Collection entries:
=== Begin Enclosure ===

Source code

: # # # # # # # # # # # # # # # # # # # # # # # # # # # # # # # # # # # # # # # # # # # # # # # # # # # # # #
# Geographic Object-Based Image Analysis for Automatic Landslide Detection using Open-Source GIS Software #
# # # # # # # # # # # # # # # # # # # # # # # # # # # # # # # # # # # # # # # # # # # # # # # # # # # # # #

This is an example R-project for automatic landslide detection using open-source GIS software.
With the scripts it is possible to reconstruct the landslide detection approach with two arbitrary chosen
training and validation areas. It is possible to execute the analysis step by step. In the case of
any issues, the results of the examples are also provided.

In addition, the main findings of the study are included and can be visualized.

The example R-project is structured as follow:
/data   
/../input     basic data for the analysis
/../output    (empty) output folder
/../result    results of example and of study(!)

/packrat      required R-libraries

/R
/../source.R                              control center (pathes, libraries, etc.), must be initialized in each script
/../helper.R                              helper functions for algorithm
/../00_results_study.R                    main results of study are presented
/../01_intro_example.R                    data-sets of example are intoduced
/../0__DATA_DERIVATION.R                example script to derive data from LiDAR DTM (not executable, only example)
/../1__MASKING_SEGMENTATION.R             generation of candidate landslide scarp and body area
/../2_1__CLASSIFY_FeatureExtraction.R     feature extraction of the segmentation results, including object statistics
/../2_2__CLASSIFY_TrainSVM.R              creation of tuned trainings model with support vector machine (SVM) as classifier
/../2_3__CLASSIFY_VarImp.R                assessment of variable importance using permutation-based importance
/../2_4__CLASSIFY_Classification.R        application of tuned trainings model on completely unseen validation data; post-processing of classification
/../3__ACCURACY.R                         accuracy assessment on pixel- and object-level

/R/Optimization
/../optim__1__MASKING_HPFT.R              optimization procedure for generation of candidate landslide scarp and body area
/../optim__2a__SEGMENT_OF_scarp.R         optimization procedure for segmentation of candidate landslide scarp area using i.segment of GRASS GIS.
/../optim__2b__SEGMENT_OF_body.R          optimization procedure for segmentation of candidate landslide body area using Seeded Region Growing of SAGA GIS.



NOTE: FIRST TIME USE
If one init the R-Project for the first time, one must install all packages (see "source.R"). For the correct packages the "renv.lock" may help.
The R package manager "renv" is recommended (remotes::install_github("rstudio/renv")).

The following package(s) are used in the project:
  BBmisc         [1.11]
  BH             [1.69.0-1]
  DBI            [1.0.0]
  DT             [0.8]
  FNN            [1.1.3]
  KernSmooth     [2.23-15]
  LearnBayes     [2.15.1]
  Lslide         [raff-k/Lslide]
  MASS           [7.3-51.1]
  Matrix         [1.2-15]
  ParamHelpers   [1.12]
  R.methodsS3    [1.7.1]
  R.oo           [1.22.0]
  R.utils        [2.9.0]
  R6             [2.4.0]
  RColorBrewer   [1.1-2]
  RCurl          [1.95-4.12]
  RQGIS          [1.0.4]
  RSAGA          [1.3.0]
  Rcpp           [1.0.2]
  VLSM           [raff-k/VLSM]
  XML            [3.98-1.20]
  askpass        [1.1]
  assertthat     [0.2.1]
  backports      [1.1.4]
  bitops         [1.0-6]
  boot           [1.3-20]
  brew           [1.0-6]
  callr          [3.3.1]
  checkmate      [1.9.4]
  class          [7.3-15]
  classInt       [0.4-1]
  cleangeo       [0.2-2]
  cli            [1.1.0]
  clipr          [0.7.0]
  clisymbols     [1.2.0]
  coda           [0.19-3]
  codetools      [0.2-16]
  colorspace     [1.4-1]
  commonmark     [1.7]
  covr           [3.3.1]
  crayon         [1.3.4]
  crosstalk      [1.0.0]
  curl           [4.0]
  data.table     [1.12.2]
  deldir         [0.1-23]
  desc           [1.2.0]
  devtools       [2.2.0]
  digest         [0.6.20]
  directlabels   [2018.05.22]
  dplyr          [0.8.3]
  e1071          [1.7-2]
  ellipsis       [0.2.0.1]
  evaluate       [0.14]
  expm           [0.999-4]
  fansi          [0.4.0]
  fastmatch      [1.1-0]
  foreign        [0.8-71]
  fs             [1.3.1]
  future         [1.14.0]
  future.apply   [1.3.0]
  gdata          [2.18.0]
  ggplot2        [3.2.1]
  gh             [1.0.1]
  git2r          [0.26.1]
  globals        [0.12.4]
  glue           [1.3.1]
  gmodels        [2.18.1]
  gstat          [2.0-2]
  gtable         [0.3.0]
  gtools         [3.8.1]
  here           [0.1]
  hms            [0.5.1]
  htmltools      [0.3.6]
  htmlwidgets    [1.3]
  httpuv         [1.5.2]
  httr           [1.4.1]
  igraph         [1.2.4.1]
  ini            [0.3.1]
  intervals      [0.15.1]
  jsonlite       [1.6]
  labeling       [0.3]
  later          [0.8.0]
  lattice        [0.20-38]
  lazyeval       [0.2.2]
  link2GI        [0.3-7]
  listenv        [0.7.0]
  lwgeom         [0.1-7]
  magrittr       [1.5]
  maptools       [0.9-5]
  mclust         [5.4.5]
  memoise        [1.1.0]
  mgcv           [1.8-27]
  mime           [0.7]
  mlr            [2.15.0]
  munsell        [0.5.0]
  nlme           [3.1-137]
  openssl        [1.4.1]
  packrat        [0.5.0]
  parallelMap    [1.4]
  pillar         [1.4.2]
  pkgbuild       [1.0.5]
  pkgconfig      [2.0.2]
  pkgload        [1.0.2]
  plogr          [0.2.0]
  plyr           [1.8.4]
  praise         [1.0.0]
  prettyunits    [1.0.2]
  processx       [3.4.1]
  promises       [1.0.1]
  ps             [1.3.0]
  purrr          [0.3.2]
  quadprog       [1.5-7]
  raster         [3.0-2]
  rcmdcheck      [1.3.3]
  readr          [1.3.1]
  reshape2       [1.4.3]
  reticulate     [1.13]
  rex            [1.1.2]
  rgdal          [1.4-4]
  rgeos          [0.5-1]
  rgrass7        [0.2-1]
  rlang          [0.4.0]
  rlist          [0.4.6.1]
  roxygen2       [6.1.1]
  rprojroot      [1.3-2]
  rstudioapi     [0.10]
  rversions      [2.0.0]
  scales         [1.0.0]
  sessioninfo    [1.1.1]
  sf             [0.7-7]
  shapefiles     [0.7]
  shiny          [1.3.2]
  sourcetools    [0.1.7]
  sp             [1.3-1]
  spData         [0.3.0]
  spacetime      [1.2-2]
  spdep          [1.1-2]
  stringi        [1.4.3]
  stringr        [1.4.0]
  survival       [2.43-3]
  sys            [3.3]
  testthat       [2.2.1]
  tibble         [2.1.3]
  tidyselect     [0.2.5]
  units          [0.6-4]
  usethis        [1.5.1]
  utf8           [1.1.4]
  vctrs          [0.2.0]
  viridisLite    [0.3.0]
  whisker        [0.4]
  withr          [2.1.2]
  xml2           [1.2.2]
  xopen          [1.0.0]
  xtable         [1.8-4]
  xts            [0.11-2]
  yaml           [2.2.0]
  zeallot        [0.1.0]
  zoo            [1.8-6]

=== End Enclosure ===

_What you need to do:_
Output the data once more, exactly as it appears above.

_Result:_
Source code

: # # # # # # # # # # # # # # # # # # # # # # # # # # # # # # # # # # # # # # # # # # # # # # # # # # # # # #
# Geographic Object-Based Image Analysis for Automatic Landslide Detection using Open-Source GIS Software #
# # # # # # # # # # # # # # # # # # # # # # # # # # # # # # # # # # # # # # # # # # # # # # # # # # # # # #

This is an example R-project for automatic landslide detection using open-source GIS software.
With the scripts it is possible to reconstruct the landslide detection approach with two arbitrary chosen
training and validation areas. It is possible to execute the analysis step by step. In the case of
any issues, the results of the examples are also provided.

In addition, the main findings of the study are included and can be visualized.

The example R-project is structured as follow:
/data   
/../input     basic data for the analysis
/../output    (empty) output folder
/../result    results of example and of study(!)

/packrat      required R-libraries

/R
/../source.R                              control center (pathes, libraries, etc.), must be initialized in each script
/../helper.R                              helper functions for algorithm
/../00_results_study.R                    main results of study are presented
/../01_intro_example.R                    data-sets of example are intoduced
/../0__DATA_DERIVATION.R                example script to derive data from LiDAR DTM (not executable, only example)
/../1__MASKING_SEGMENTATION.R             generation of candidate landslide scarp and body area
/../2_1__CLASSIFY_FeatureExtraction.R     feature extraction of the segmentation results, including object statistics
/../2_2__CLASSIFY_TrainSVM.R              creation of tuned trainings model with support vector machine (SVM) as classifier
/../2_3__CLASSIFY_VarImp.R                assessment of variable importance using permutation-based importance
/../2_4__CLASSIFY_Classification.R        application of tuned trainings model on completely unseen validation data; post-processing of classification
/../3__ACCURACY.R                         accuracy assessment on pixel- and object-level

/R/Optimization
/../optim__1__MASKING_HPFT.R              optimization procedure for generation of candidate landslide scarp and body area
/../optim__2a__SEGMENT_OF_scarp.R         optimization procedure for segmentation of candidate landslide scarp area using i.segment of GRASS GIS.
/../optim__2b__SEGMENT_OF_body.R          optimization procedure for segmentation of candidate landslide body area using Seeded Region Growing of SAGA GIS.



NOTE: FIRST TIME USE
If one init the R-Project for the first time, one must install all packages (see "source.R"). For the correct packages the "renv.lock" may help.
The R package manager "renv" is recommended (remotes::install_github("rstudio/renv")).

The following package(s) are used in the project:
  BBmisc         [1.11]
  BH             [1.69.0-1]
  DBI            [1.0.0]
  DT             [0.8]
  FNN            [1.1.3]
  KernSmooth     [2.23-15]
  LearnBayes     [2.15.1]
  Lslide         [raff-k/Lslide]
  MASS           [7.3-51.1]
  Matrix         [1.2-15]
  ParamHelpers   [1.12]
  R.methodsS3    [1.7.1]
  R.oo           [1.22.0]
  R.utils        [2.9.0]
  R6             [2.4.0]
  RColorBrewer   [1.1-2]
  RCurl          [1.95-4.12]
  RQGIS          [1.0.4]
  RSAGA          [1.3.0]
  Rcpp           [1.0.2]
  VLSM           [raff-k/VLSM]
  XML            [3.98-1.20]
  askpass        [1.1]
  assertthat     [0.2.1]
  backports      [1.1.4]
  bitops         [1.0-6]
  boot           [1.3-20]
  brew           [1.0-6]
  callr          [3.3.1]
  checkmate      [1.9.4]
  class          [7.3-15]
  classInt       [0.4-1]
  cleangeo       [0.2-2]
  cli            [1.1.0]
  clipr          [0.7.0]
  clisymbols     [1.2.0]
  coda           [0.19-3]
  codetools      [0.2-16]
  colorspace     [1.4-1]
  commonmark     [1.7]
  covr           [3.3.1]
  crayon         [1.3.4]
  crosstalk      [1.0.0]
  curl           [4.0]
  data.table     [1.12.2]
  deldir         [0.1-23]
  desc           [1.2.0]
  devtools       [2.2.0]
  digest         [0.6.20]
  directlabels   [2018.05.22]
  dplyr          [0.8.3]
  e1071          [1.7-2]
  ellipsis       [0.2.0.1]
  evaluate       [0.14]
  expm           [0.999-4]
  fansi          [0.4.0]
  fastmatch      [1.1-0]
  foreign        [0.8-71]
  fs             [1.3.1]
  future         [1.14.0]
  future.apply   [1.3.0]
  gdata          [2.18.0]
  ggplot2        [3.2.1]
  gh             [1.0.1]
  git2r          [0.26.1]
  globals        [0.12.4]
  glue           [1.3.1]
  gmodels        [2.18.1]
  gstat          [2.0-2]
  gtable         [0.3.0]
  gtools         [3.8.1]
  here           [0.1]
  hms            [0.5.1]
  htmltools      [0.3.6]
  htmlwidgets    [1.3]
  httpuv         [1.5.2]
  httr           [1.4.1]
  igraph         [1.2.4.1]
  ini            [0.3.1]
  intervals      [0.15.1]
  jsonlite       [1.6]
  labeling       [0.3]
  later          [0.8.0]
  lattice        [0.20-38]
  lazyeval       [0.2.2]
  link2GI        [0.3-7]
  listenv        [0.7.0]
  lwgeom         [0.1-7]
  magrittr       [1.5]
  maptools       [0.9-5]
  mclust         [5.4.5]
  memoise        [1.1.0]
  mgcv           [1.8-27]
  mime           [0.7]
  mlr            [2.15.0]
  munsell        [0.5.0]
  nlme           [3.1-137]
  openssl        [1.4.1]
  packrat        [0.5.0]
  parallelMap    [1.4]
  pillar         [1.4.2]
  pkgbuild       [1.0.5]
  pkgconfig      [2.0.2]
  pkgload        [1.0.2]
  plogr          [0.2.0]
  plyr           [1.8.4]
  praise         [1.0.0]
  prettyunits    [1.0.2]
  processx       [3.4.1]
  promises       [1.0.1]
  ps             [1.3.0]
  purrr          [0.3.2]
  quadprog       [1.5-7]
  raster         [3.0-2]
  rcmdcheck      [1.3.3]
  readr          [1.3.1]
  reshape2       [1.4.3]
  reticulate     [1.13]
  rex            [1.1.2]
  rgdal          [1.4-4]
  rgeos          [0.5-1]
  rgrass7        [0.2-1]
  rlang          [0.4.0]
  rlist          [0.4.6.1]
  roxygen2       [6.1.1]
  rprojroot      [1.3-2]
  rstudioapi     [0.10]
  rversions      [2.0.0]
  scales         [1.0.0]
  sessioninfo    [1.1.1]
  sf             [0.7-7]
  shapefiles     [0.7]
  shiny          [1.3.2]
  sourcetools    [0.1.7]
  sp             [1.3-1]
  spData         [0.3.0]
  spacetime      [1.2-2]
  spdep          [1.1-2]
  stringi        [1.4.3]
  stringr        [1.4.0]
  survival       [2.43-3]
  sys            [3.3]
  testthat       [2.2.1]
  tibble         [2.1.3]
  tidyselect     [0.2.5]
  units          [0.6-4]
  usethis        [1.5.1]
  utf8           [1.1.4]
  vctrs          [0.2.0]
  viridisLite    [0.3.0]
  whisker        [0.4]
  withr          [2.1.2]
  xml2           [1.2.2]
  xopen          [1.0.0]
  xtable         [1.8-4]
  xts            [0.11-2]
  yaml           [2.2.0]
  zeallot        [0.1.0]
  zoo            [1.8-6]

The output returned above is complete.